(Lugo, Ravenna, 1880 – Ravenna 1955), composer and musicologist, a pupil of Mascagni, joined Futurism in 1910, drafting its music manifestos. From the same year is, in fact, the “Manifesto of Futurist Musicians,” which will be followed by the “Technical Manifesto of Futurist Music” (1911) and “Destruction of Quadrature” (1912). He collaborated with the Florentine magazine “Lacerba,” where he published in 1914 the musical text “L’aviatore Dro, op.33” and the article “Gl’intonarumori nell’orchestra,” which represented his adherence to Russolo’s manifesto “L’arte dei rumori.” A staunch interventionist, he composed “Ode to Victory, Op. 29” and the “Trio, Op. 28” during the war years. In 1918 he collaborated with the Bolognese newspaper “Il Resto del Carlino” and from 1919 to 1921 with “Popolo d’Italia,” at the personal invitation of Mussolini. He composed the musical interludes for Marinetti’s drama “The Fire Drum,” and from 1923 to 1927 composed his happiest works “Lullaby of Dolls, op.44,” “Spring Gift, op.48,” “The Godmaker, op.46,” and “Popolaresca,” composed for the performances of the Futurist Pantomime Theater. During these same years, he did not neglect his activity as an essayist for many cultural periodicals, including Bologna’s “Pensiero musicale,” of which he would take over as editor. Significant was his work as an ethnographer and collector of Romagna songs, which was part of the general rediscovery of the national musical heritage in line with the rise of fascism. Despite the incurable illness that would lead to his death, he managed to complete the “Autobiography” that would be published posthumously, in Milan, in 1971.
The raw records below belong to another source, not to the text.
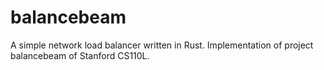 # balancebeam
A simple network load balancer written in Rust. Implementation of project balancebeam of Stanford CS110L.
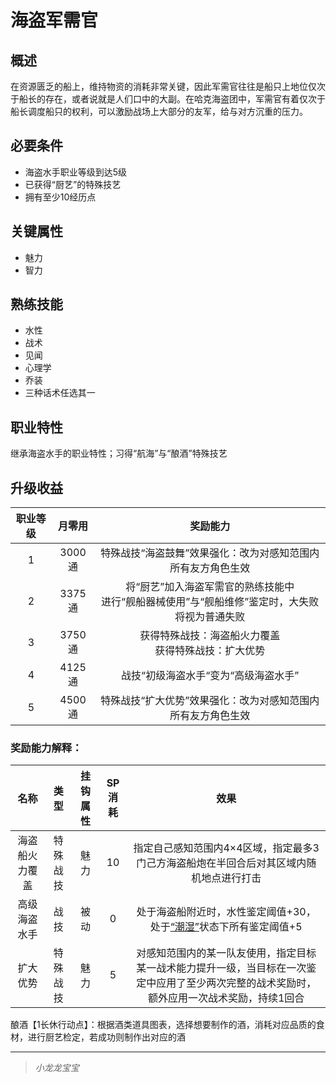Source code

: # 海盗军需官

## 概述

在资源匮乏的船上，维持物资的消耗非常关键，因此军需官往往是船只上地位仅次于船长的存在，或者说就是人们口中的大副。在哈克海盗团中，军需官有着仅次于船长调度船只的权利，可以激励战场上大部分的友军，给与对方沉重的压力。

## 必要条件

* 海盗水手职业等级到达5级
* 已获得“厨艺”的特殊技艺
* 拥有至少10经历点

## 关键属性

* 魅力
* 智力

## 熟练技能

* 水性
* 战术
* 见闻
* 心理学
* 乔装
* 三种话术任选其一
  
## 职业特性

继承海盗水手的职业特性；习得“航海”与“酿酒”特殊技艺

## 升级收益

职业等级|月零用|奖励能力
:--:|:--:|:--:
1|3000通|特殊战技“海盗鼓舞”效果强化：改为对感知范围内所有友方角色生效
2|3375通|将“厨艺”加入海盗军需官的熟练技能中<br>进行“舰船器械使用”与“舰船维修”鉴定时，大失败将视为普通失败
3|3750通|获得特殊战技：海盗船火力覆盖<br>获得特殊战技：扩大优势
4|4125通|战技“初级海盗水手“变为“高级海盗水手”
5|4500通|特殊战技“扩大优势”效果强化：改为对感知范围内所有友方角色生效

### 奖励能力解释：

名称|类型|挂钩属性|SP消耗|效果
:--:|:--:|:--:|:--:|:--:
海盗船火力覆盖|特殊战技|魅力|10|指定自己感知范围内4×4区域，指定最多3门己方海盗船炮在半回合后对其区域内随机地点进行打击
高级海盗水手|战技|被动|0|处于海盗船附近时，水性鉴定阈值+30，处于<a href="../../../../status/normal/#潮湿" target="_blank">“潮湿”</a>状态下所有鉴定阈值+5
扩大优势|特殊战技|魅力|5|对感知范围内的某一队友使用，指定目标某一战术能力提升一级，当目标在一次鉴定中应用了至少两次完整的战术奖励时，额外应用一次战术奖励，持续1回合

酿酒【1长休行动点】：根据酒类道具图表，选择想要制作的酒，消耗对应品质的食材，进行厨艺检定，若成功则制作出对应的酒

---

> *小龙龙宝宝*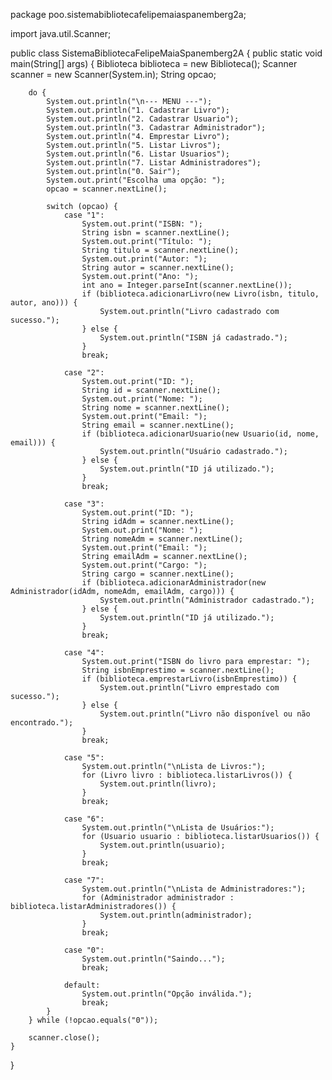 package poo.sistemabibliotecafelipemaiaspanemberg2a;

import java.util.Scanner;

public class SistemaBibliotecaFelipeMaiaSpanemberg2A {
    public static void main(String[] args) {
        Biblioteca biblioteca = new Biblioteca();
        Scanner scanner = new Scanner(System.in);
        String opcao;

        do {
            System.out.println("\n--- MENU ---");
            System.out.println("1. Cadastrar Livro");
            System.out.println("2. Cadastrar Usuario");
            System.out.println("3. Cadastrar Administrador");
            System.out.println("4. Emprestar Livro");
            System.out.println("5. Listar Livros");
            System.out.println("6. Listar Usuarios");
            System.out.println("7. Listar Administradores");
            System.out.println("0. Sair");
            System.out.print("Escolha uma opção: ");
            opcao = scanner.nextLine();

            switch (opcao) {
                case "1":
                    System.out.print("ISBN: ");
                    String isbn = scanner.nextLine();
                    System.out.print("Título: ");
                    String titulo = scanner.nextLine();
                    System.out.print("Autor: ");
                    String autor = scanner.nextLine();
                    System.out.print("Ano: ");
                    int ano = Integer.parseInt(scanner.nextLine());
                    if (biblioteca.adicionarLivro(new Livro(isbn, titulo, autor, ano))) {
                        System.out.println("Livro cadastrado com sucesso.");
                    } else {
                        System.out.println("ISBN já cadastrado.");
                    }
                    break;

                case "2":
                    System.out.print("ID: ");
                    String id = scanner.nextLine();
                    System.out.print("Nome: ");
                    String nome = scanner.nextLine();
                    System.out.print("Email: ");
                    String email = scanner.nextLine();
                    if (biblioteca.adicionarUsuario(new Usuario(id, nome, email))) {
                        System.out.println("Usuário cadastrado.");
                    } else {
                        System.out.println("ID já utilizado.");
                    }
                    break;

                case "3":
                    System.out.print("ID: ");
                    String idAdm = scanner.nextLine();
                    System.out.print("Nome: ");
                    String nomeAdm = scanner.nextLine();
                    System.out.print("Email: ");
                    String emailAdm = scanner.nextLine();
                    System.out.print("Cargo: ");
                    String cargo = scanner.nextLine();
                    if (biblioteca.adicionarAdministrador(new Administrador(idAdm, nomeAdm, emailAdm, cargo))) {
                        System.out.println("Administrador cadastrado.");
                    } else {
                        System.out.println("ID já utilizado.");
                    }
                    break;

                case "4":
                    System.out.print("ISBN do livro para emprestar: ");
                    String isbnEmprestimo = scanner.nextLine();
                    if (biblioteca.emprestarLivro(isbnEmprestimo)) {
                        System.out.println("Livro emprestado com sucesso.");
                    } else {
                        System.out.println("Livro não disponível ou não encontrado.");
                    }
                    break;

                case "5":
                    System.out.println("\nLista de Livros:");
                    for (Livro livro : biblioteca.listarLivros()) {
                        System.out.println(livro);
                    }
                    break;

                case "6":
                    System.out.println("\nLista de Usuários:");
                    for (Usuario usuario : biblioteca.listarUsuarios()) {
                        System.out.println(usuario);
                    }
                    break;

                case "7":
                    System.out.println("\nLista de Administradores:");
                    for (Administrador administrador : biblioteca.listarAdministradores()) {
                        System.out.println(administrador);
                    }
                    break;

                case "0":
                    System.out.println("Saindo...");
                    break;

                default:
                    System.out.println("Opção inválida.");
                    break;
            }
        } while (!opcao.equals("0"));

        scanner.close();
    }
}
The Francesco Balilla Pratella Fund is divided into the following sections: Correspondence, undoubtedly the most conspicuous section, which collects letters addressed to Pratella from numerous correspondents including Bacchelli, Balla, Bastianelli, Boccioni, Bragaglia, Broglio, Cangiullo, Corradini, De Pisis, Farfa, Fillia, Marinetti, Mazza, Missiroli, Mussolini Benito and Arnaldo, Palazzeschi, Pizzetti, Settimelli, and Viani; Manuscripts, which records the presence of two typescripts signed by Remo Chiti and Emilio Settimelli; Press Review, which preserves articles from newspapers and magazines about Pratella’s work, which the latter gathered and arranged in variously titled notebooks (“Pro memoria,” “Articles on Futurism,” “Pro futurist musicians”); Periodicals, with various newspapers including “Comoedia,” “The Observer,” “The Literary Fair,” “Futurist Style,” and “We.” Printed material, which collects drafts, scattered sheets, and photocopies of letters found in original in the Correspondence section; Library, a collection of first editions related to futurism, often with dedications.